The Serra athletic program has grown dramatically since its very modest beginnings in the mid-1940s. For a time in the years after World War II, the San Mateo school offered just three sports: football, basketball, and baseball. Boxing was also available, particularly on one night of the year when so-called student "Golden Gloves" competition was presented. Early on, Serra joined an embryonic Catholic Athletic League, a Bay Area-wide aggregation of what were then small Catholic schools.

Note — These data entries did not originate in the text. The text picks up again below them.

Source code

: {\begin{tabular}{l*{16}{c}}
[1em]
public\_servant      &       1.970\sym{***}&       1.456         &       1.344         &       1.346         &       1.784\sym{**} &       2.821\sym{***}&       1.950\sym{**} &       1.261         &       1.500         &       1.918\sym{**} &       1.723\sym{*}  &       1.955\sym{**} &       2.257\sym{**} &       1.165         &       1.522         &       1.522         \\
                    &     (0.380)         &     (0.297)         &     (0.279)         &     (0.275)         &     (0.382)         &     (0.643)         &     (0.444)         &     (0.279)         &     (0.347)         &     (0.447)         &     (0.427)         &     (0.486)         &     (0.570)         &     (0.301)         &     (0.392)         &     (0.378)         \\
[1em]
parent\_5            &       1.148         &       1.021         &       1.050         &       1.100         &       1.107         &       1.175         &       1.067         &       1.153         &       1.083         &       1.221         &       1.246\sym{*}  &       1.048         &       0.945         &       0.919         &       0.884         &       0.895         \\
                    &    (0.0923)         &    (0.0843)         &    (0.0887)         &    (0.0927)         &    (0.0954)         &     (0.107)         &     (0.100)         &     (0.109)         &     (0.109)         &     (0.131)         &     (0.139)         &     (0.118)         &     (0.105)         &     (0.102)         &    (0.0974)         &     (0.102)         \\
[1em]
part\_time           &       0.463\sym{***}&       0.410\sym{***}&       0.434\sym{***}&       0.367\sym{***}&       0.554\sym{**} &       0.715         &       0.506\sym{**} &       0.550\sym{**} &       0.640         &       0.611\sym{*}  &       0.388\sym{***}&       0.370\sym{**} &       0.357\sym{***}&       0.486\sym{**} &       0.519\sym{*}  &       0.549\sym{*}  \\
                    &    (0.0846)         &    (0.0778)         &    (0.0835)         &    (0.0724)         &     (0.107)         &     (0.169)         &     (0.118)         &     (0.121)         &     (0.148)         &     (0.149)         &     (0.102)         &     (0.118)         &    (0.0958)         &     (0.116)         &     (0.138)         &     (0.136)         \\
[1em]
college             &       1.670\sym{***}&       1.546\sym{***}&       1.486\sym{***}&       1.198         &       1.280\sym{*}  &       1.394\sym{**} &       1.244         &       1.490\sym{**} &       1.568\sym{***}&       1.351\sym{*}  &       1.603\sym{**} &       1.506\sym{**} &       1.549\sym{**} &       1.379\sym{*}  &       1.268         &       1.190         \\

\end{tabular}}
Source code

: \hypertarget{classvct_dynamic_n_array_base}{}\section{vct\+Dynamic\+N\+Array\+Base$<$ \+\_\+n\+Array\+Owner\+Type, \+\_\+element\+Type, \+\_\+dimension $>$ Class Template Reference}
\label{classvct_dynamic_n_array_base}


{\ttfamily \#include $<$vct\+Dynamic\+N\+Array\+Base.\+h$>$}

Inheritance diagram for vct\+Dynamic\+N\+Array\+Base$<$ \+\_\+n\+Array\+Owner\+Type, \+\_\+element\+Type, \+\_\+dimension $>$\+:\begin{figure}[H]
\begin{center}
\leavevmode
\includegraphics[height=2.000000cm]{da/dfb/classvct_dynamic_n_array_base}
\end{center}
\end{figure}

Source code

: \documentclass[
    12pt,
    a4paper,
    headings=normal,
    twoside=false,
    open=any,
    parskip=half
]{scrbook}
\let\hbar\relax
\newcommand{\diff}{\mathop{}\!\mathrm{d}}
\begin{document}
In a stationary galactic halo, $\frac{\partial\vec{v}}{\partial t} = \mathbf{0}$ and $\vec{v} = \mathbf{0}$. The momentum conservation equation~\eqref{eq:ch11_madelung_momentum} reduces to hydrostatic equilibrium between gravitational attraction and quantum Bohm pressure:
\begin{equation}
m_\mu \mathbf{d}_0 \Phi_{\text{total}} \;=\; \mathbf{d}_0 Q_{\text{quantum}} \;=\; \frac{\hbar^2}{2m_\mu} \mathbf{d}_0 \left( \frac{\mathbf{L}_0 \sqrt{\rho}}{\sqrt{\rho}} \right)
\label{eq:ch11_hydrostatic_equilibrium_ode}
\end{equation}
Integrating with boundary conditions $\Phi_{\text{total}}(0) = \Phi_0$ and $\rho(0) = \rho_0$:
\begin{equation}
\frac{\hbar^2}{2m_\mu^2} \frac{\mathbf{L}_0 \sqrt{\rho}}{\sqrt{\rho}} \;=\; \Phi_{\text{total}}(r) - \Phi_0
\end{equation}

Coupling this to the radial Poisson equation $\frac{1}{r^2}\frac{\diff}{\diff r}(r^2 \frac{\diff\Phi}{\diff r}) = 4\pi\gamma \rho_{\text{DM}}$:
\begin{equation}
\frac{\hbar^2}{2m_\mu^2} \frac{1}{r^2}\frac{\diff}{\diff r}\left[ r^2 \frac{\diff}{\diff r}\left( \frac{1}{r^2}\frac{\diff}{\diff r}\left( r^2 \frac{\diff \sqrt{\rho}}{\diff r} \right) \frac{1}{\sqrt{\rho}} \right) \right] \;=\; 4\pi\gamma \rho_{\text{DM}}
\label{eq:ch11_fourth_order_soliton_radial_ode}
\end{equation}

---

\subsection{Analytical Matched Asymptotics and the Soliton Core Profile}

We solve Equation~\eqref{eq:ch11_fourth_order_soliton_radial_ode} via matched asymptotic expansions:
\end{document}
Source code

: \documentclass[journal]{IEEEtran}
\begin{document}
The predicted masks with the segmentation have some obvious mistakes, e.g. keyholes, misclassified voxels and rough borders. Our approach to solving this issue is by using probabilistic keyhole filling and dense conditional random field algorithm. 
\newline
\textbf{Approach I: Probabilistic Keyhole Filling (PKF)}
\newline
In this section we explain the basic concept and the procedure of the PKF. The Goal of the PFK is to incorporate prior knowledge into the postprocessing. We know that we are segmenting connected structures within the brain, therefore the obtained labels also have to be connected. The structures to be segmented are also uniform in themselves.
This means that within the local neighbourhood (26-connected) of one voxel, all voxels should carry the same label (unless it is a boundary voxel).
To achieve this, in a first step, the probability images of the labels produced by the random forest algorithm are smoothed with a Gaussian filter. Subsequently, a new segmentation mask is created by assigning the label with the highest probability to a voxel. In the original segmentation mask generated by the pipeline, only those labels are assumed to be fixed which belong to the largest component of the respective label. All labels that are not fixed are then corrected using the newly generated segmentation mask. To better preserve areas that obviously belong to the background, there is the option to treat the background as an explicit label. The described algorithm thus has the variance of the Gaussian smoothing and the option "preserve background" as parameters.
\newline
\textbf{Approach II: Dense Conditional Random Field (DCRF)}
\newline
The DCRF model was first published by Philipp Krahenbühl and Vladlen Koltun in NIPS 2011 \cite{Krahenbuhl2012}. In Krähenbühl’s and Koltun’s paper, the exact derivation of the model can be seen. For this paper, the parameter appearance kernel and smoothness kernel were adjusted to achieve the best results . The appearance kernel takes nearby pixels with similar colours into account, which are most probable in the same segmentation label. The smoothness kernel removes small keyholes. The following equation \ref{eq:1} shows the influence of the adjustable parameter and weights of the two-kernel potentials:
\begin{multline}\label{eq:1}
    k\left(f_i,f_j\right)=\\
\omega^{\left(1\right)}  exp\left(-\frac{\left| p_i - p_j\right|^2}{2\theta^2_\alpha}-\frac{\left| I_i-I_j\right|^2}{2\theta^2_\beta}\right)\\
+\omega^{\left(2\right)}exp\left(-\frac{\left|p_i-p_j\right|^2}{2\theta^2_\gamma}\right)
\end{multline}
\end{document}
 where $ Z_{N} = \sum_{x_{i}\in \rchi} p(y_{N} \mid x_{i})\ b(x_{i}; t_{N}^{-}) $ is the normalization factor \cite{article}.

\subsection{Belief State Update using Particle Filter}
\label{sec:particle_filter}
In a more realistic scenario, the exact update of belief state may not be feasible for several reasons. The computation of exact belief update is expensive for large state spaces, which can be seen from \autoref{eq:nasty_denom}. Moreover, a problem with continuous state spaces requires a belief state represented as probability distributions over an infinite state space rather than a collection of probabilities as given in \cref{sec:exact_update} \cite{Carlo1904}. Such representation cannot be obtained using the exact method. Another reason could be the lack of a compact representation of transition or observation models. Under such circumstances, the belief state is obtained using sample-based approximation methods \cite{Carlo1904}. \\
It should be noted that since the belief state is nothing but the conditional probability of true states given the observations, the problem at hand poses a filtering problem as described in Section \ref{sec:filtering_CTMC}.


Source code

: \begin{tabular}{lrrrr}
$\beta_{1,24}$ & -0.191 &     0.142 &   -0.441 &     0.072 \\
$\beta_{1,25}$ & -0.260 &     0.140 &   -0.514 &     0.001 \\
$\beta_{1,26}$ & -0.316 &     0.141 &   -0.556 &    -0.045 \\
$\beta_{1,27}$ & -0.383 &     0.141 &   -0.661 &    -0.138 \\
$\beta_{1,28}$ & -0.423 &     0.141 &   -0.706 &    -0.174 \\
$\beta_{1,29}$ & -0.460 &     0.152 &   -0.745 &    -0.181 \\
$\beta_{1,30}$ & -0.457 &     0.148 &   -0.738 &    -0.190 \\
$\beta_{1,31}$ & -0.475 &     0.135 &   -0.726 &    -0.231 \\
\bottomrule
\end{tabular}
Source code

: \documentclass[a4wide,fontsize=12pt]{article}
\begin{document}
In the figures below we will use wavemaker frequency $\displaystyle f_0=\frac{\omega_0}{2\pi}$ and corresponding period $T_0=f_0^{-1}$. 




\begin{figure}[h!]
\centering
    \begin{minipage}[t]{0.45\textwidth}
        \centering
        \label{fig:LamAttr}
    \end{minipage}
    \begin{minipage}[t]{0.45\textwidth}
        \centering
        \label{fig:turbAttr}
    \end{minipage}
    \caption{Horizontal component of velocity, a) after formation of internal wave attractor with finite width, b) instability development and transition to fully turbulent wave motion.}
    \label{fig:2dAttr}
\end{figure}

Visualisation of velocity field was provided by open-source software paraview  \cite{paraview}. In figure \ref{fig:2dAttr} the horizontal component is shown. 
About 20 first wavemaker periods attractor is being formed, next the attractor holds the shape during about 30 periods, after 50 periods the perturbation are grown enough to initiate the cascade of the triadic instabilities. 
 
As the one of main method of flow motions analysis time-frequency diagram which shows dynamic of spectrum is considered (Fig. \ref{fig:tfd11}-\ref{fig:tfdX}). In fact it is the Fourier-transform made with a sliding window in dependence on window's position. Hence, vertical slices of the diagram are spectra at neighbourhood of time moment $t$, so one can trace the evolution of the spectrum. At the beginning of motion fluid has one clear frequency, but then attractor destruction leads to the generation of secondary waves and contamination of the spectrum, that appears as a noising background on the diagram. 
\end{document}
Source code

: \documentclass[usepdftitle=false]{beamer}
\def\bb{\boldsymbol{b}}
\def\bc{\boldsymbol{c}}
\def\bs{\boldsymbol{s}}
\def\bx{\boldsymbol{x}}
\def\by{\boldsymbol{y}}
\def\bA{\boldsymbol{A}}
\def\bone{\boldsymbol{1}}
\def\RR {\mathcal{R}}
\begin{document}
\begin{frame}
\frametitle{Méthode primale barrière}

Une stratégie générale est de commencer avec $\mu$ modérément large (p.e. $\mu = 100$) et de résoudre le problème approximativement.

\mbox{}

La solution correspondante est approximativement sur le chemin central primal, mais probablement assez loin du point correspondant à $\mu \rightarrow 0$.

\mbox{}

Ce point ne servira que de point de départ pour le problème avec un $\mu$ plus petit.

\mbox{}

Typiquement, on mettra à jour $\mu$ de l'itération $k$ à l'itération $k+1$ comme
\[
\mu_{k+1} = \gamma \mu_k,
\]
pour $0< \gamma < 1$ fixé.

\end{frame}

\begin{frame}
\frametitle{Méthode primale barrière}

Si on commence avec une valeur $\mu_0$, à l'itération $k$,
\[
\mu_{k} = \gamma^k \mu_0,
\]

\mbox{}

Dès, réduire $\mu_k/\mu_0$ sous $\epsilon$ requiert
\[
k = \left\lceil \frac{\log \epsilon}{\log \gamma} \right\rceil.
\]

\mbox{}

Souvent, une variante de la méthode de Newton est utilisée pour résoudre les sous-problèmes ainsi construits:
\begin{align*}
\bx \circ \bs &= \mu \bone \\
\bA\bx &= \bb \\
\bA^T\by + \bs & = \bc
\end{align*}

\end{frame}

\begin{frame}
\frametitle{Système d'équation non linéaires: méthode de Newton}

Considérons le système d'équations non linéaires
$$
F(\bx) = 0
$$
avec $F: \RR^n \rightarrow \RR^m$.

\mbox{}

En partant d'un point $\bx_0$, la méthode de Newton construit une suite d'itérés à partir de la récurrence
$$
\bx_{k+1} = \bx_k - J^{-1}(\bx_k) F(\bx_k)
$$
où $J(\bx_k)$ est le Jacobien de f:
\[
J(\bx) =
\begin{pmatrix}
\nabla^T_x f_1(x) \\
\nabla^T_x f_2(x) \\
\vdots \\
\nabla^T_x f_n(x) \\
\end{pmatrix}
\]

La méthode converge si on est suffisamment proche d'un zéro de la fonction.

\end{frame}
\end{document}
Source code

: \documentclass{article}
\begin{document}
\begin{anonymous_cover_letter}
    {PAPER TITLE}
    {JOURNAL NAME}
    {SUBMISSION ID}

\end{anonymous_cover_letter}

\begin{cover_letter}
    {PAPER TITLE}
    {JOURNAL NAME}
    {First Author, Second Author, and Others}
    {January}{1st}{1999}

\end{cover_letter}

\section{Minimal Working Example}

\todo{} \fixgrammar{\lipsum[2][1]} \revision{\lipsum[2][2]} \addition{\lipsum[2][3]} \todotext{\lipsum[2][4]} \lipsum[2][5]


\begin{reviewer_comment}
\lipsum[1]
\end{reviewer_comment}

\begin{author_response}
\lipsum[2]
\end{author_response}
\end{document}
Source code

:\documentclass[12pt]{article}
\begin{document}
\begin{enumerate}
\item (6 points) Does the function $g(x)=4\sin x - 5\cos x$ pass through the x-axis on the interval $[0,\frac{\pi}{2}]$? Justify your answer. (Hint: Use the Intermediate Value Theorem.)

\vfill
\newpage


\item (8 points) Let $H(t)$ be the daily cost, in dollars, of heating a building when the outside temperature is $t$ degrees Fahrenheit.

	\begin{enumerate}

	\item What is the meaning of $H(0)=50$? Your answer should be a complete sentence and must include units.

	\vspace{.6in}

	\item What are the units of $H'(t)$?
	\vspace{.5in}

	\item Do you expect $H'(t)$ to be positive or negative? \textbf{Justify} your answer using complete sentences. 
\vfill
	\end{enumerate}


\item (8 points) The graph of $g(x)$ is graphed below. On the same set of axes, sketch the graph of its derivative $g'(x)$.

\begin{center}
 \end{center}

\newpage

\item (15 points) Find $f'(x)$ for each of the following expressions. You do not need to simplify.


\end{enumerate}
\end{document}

The Padres had some significant successes in that circuit. Two of its varsity football teams were unbeaten in 1949 and 1954; those remain the only unblemished football teams in school history. Serra captured five CAL baseball championships and seven CAL football crowns. In 1967, as new Catholic schools were opening throughout the region, the Padres joined what was a direct outgrowth of the CAL, the new West Catholic Athletic League. Since that point, Serra's athletic program has flourished.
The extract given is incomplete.